* [Task prompt]: Write the entries below out again in full. Match every character.

* [Material to process]:
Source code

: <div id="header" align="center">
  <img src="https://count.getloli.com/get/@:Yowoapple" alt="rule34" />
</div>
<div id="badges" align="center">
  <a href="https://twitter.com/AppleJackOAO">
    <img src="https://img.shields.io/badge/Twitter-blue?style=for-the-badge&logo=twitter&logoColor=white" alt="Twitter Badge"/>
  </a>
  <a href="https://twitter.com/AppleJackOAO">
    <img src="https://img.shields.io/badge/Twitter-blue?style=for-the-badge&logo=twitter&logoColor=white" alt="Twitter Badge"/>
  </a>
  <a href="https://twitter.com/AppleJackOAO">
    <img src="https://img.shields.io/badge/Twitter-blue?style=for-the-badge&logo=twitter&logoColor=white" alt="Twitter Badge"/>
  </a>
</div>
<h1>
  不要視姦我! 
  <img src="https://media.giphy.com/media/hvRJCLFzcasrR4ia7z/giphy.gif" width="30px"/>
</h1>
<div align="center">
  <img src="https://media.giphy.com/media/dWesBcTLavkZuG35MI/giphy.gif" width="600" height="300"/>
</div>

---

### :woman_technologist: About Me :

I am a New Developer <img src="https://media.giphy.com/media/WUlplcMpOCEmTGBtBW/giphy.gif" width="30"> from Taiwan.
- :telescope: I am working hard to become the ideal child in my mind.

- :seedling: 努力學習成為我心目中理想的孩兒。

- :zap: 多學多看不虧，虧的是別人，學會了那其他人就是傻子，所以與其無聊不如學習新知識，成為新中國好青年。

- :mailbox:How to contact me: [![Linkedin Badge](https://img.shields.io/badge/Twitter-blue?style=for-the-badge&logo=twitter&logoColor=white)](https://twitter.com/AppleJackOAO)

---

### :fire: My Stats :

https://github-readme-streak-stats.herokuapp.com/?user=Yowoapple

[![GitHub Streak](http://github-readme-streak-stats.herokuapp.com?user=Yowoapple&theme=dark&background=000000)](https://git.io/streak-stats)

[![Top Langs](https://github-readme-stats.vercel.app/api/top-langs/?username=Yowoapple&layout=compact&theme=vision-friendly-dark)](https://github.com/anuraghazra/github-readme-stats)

* [Result below]:
Source code

: <div id="header" align="center">
  <img src="https://count.getloli.com/get/@:Yowoapple" alt="rule34" />
</div>
<div id="badges" align="center">
  <a href="https://twitter.com/AppleJackOAO">
    <img src="https://img.shields.io/badge/Twitter-blue?style=for-the-badge&logo=twitter&logoColor=white" alt="Twitter Badge"/>
  </a>
  <a href="https://twitter.com/AppleJackOAO">
    <img src="https://img.shields.io/badge/Twitter-blue?style=for-the-badge&logo=twitter&logoColor=white" alt="Twitter Badge"/>
  </a>
  <a href="https://twitter.com/AppleJackOAO">
    <img src="https://img.shields.io/badge/Twitter-blue?style=for-the-badge&logo=twitter&logoColor=white" alt="Twitter Badge"/>
  </a>
</div>
<h1>
  不要視姦我! 
  <img src="https://media.giphy.com/media/hvRJCLFzcasrR4ia7z/giphy.gif" width="30px"/>
</h1>
<div align="center">
  <img src="https://media.giphy.com/media/dWesBcTLavkZuG35MI/giphy.gif" width="600" height="300"/>
</div>

---

### :woman_technologist: About Me :

I am a New Developer <img src="https://media.giphy.com/media/WUlplcMpOCEmTGBtBW/giphy.gif" width="30"> from Taiwan.
- :telescope: I am working hard to become the ideal child in my mind.

- :seedling: 努力學習成為我心目中理想的孩兒。

- :zap: 多學多看不虧，虧的是別人，學會了那其他人就是傻子，所以與其無聊不如學習新知識，成為新中國好青年。

- :mailbox:How to contact me: [![Linkedin Badge](https://img.shields.io/badge/Twitter-blue?style=for-the-badge&logo=twitter&logoColor=white)](https://twitter.com/AppleJackOAO)

---

### :fire: My Stats :

https://github-readme-streak-stats.herokuapp.com/?user=Yowoapple

[![GitHub Streak](http://github-readme-streak-stats.herokuapp.com?user=Yowoapple&theme=dark&background=000000)](https://git.io/streak-stats)

[![Top Langs](https://github-readme-stats.vercel.app/api/top-langs/?username=Yowoapple&layout=compact&theme=vision-friendly-dark)](https://github.com/anuraghazra/github-readme-stats)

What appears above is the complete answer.